Mijaín López nació para ser estrella. Un día, hace años, Herradura parió un hijo ilustre. Uno de esos que es querido, amado y respetado por todos.
El gigante de ébano fue tocado con el don de la imbatibilidad. Los dioses vieron en él al guerrero perfecto para custodiar la tierra.
Siempre, cada año, cada combate y competencia, constituyen (para el rival) un reto extremo, un imposible.
Tener delante a semejante gladiador es saber que no marcarás, es saber que una plata o un bronce será la presea dorada que ansías.
El turco (Kayaalp) nació un mal día. El 10 de octubre del 89 fue una fecha equivocada y maldita para querer acariciar la gloria olímpica.
La piedra en el zapato, su escollo más difícil, un pinareño (López), confirmó la paternidad en un combate que manejó de principio a fin.
Mijaín miró al turco como el papá a su hijo más pequeño, al porfiado, al cabezón que cree que tiene la razón, pero que al final miente.

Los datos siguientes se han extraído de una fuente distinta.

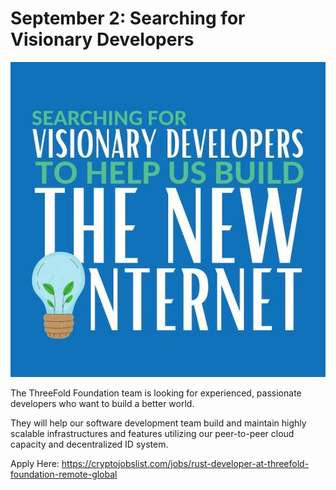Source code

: # September 2: Searching for Visionary Developers

![](img/visionarydevs.jpg)

The ThreeFold Foundation team is looking for experienced, passionate developers who want to build a better world.

They will help our software development team build and maintain highly scalable infrastructures and features utilizing our peer-to-peer cloud capacity and decentralized ID system.

Apply Here: https://cryptojobslist.com/jobs/rust-developer-at-threefold-foundation-remote-global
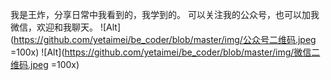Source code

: 
我是王炸，分享日常中我看到的，我学到的。
可以关注我的公众号，也可以加我微信，欢迎和我聊天。
![Alt](https://github.com/yetaimei/be_coder/blob/master/img/公众号二维码.jpeg =100x)
![Alt](https://github.com/yetaimei/be_coder/blob/master/img/微信二维码.jpeg =100x)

Kayaalp pone cara de puchero, se lamenta de querer y no poder, de seguro llora de impotencia en un cuarto oscuro.
Sus intentos olímpicos han sido boicoteados por alguien que simplemente vino al mundo a ganarlo todo.
A Kayaalp le toca esperar que papá decida ceder (un día). Tendrá que esperar a que el almanaque haga su trabajo y saque de circulación al asesino, victimario y egoísta Mijaín López.
Ganarlo todo no es justo, los demás también tienen derecho (entiéndase la ironía).